A Chinese court has jailed a dissident for three years for inciting subversion with an Internet essay praising pro-rights protests in Hong Kong, a human rights group said.
Li Jianping was sentenced in Zibo, in the eastern province of Shandong, the Hong Kong-based Information Centre for Human Rights and Democracy said in a statement on the latest example of China's crackdown on Internet dissent.
An assistant to Li's lawyer confirmed the sentence but could give no details.
Li was tried in April. A student participant in China's 1989 pro-democracy demonstrations, Li was found guilty of "inciting subversion of state power" for an essay published on overseas Chinese websites in 2003, the centre said.

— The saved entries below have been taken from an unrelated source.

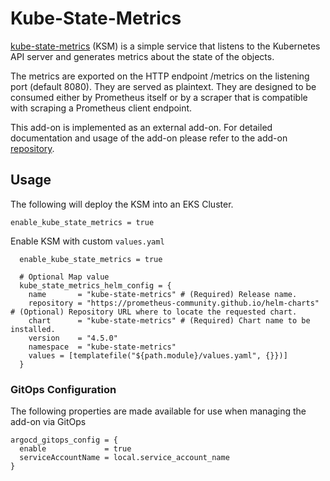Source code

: # Kube-State-Metrics

[kube-state-metrics](https://github.com/kubernetes/kube-state-metrics) (KSM) is a simple service that listens to the Kubernetes API server and generates metrics about the state of the objects.

The metrics are exported on the HTTP endpoint /metrics on the listening port (default 8080). They are served as plaintext. They are designed to be consumed either by Prometheus itself or by a scraper that is compatible with scraping a Prometheus client endpoint.

This add-on is implemented as an external add-on. For detailed documentation and usage of the add-on please refer to the add-on [repository](https://github.com/askulkarni2/terraform-eksblueprints-kube-state-metrics-addon).

## Usage

The following will deploy the KSM into an EKS Cluster.

```hcl-terraform
enable_kube_state_metrics = true
```

Enable KSM with custom `values.yaml`

```hcl-terraform
  enable_kube_state_metrics = true

  # Optional Map value
  kube_state_metrics_helm_config = {
    name       = "kube-state-metrics" # (Required) Release name.
    repository = "https://prometheus-community.github.io/helm-charts" # (Optional) Repository URL where to locate the requested chart.
    chart      = "kube-state-metrics" # (Required) Chart name to be installed.
    version    = "4.5.0"
    namespace  = "kube-state-metrics"
    values = [templatefile("${path.module}/values.yaml", {}})]
  }
```

### GitOps Configuration

The following properties are made available for use when managing the add-on via GitOps

```hcl-terraform
argocd_gitops_config = {
  enable             = true
  serviceAccountName = local.service_account_name
}
```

His essay praised protesters in Hong Kong, a former British colony which returned Chinese rule in 1997, who fought the self-governed territory's "Article 23" security legislation that critics said threatened to curb political liberty there.
Li, who is aged about 40, took part in the 1989 Tiananmen Square demonstrations for democratic change.
His jailing adds to a lengthening list of Chinese citizens imprisoned for speaking out on the Internet.
China is the world's leading jailer of journalists, with at least 32 in custody, and another 50 Internet campaigners also in prison, according to media freedom advocate Reporters Without Borders.
Last week, a Chinese court jailed dissident Guo Qizhen for four years for inciting subversion over anti-government essays he posted on the Internet. Guo denounced the late Chairman Mao Zedong and called the country's government "evil" for its suppression of civil rights.